= Nanduri Venkata Subba Rao =

Indian poet

Nanduri Venkata Subbarao F.A., B.A., B.L. (16 December 1895 – 29 May 1957) was a famous Telugu poet. His famous works include Yenki Patalu (an anthology of songs on and by a woman called Yenki).

He was born in Vasanthavada in West Godavari district to Chinna Bapanna's parents. His father was village Karanam. He was closely related to Basavaraju Apparao, but considered his guru.

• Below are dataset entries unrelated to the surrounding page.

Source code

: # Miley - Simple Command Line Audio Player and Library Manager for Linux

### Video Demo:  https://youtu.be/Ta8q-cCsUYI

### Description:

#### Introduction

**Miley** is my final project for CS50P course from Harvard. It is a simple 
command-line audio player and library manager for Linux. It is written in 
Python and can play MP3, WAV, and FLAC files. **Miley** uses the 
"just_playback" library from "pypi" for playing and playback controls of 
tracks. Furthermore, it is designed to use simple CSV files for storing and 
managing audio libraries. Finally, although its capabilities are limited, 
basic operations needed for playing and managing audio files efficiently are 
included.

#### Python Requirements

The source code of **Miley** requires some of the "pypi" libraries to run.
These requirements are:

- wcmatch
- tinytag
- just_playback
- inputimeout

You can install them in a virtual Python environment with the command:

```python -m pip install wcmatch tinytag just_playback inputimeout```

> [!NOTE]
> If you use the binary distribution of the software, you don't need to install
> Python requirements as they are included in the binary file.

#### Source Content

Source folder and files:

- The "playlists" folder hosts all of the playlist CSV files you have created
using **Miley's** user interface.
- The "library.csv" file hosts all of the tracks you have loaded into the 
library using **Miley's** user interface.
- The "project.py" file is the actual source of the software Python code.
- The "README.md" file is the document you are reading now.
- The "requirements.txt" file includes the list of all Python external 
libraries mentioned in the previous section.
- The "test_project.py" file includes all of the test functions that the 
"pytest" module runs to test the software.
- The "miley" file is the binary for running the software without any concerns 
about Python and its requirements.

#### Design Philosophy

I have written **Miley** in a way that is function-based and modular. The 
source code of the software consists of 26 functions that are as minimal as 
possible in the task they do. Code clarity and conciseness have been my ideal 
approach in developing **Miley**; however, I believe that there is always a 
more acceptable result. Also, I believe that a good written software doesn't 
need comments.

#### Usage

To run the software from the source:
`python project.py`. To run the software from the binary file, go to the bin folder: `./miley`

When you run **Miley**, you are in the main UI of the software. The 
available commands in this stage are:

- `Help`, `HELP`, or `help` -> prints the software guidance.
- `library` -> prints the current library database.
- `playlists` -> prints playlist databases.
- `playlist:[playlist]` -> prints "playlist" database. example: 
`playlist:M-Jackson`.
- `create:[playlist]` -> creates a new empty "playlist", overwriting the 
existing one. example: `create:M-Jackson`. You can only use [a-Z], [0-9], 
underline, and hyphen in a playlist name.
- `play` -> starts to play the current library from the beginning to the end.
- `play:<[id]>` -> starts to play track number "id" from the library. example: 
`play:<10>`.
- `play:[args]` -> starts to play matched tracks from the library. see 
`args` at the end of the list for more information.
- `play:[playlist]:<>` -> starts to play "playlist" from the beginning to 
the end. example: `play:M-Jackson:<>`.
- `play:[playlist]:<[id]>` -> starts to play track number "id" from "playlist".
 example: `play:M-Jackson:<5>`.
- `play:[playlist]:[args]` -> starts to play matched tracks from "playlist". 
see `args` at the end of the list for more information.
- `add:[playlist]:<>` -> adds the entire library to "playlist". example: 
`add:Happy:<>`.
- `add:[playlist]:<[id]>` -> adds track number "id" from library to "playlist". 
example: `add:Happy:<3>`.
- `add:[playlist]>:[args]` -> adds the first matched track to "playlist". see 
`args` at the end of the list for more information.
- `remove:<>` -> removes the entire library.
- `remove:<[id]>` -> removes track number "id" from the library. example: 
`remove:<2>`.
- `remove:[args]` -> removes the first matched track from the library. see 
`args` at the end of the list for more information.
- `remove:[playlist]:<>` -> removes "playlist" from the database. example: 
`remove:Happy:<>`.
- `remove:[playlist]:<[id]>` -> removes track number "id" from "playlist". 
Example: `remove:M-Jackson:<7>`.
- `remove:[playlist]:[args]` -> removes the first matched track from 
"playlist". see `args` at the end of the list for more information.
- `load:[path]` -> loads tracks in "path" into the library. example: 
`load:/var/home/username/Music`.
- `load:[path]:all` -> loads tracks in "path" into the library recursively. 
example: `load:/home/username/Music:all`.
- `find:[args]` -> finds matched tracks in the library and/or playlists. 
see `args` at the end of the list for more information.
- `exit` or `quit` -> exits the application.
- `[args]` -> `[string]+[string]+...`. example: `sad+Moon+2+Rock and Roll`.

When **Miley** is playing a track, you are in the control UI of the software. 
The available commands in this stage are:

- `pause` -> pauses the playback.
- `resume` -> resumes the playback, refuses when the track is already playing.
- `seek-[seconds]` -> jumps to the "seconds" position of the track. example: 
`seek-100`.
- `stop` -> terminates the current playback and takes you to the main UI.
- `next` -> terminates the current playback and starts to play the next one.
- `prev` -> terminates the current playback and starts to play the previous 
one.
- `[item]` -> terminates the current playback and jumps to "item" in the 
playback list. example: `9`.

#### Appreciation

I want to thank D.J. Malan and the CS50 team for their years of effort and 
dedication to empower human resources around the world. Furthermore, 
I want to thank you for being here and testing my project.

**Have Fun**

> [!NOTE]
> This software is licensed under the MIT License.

After primary education at Eluru, he joined in Kakinada for College studies. Failing in some examinations, he was encouraged and shifted to Chennai. He passed his F.A. and joined Madras Christian College. He worked as a teacher for some time and succeeded in obtaining Bachelor in Law. He practiced law from 1926 onwards in Eluru. But his main ambition was poetry which he continued till the last days.

==Enki Paatalu==

Subba Rao conceptualized the idea of 'Enki Paatalu' during his student days at Madras Christian College in 1917–18. He used the local dialects of Godavari and Visakha areas in his poems and received mixed criticism among his peers and friends. The first edition of 'Enki Paatalu' was released in 1925. After a long gap of 27 years, the second edition was released with some new songs added. The poems left an indelible mark on the Telugu language and literature.

'Enki' and 'Naidu Bava' are the main characters of the Enki Paatalu. 'Enki' is a washer-woman who is in deep love with 'Naidu Bava'. The central theme of the poems is the love and romance between them. One of the most famous Telugu singers, Parupalli Ramkrishnayya, set tunes to Yenki Paatalu for the first time. Nanduri always used to sing his songs in the same tunes. Eminent writers and thinkers like Adavi Bapiraju, Sri Sri, Chalam, Devulapalli Krishna Sastry adored 'Enki Paatalu'. They gained public popularity due to the radio and music concerts.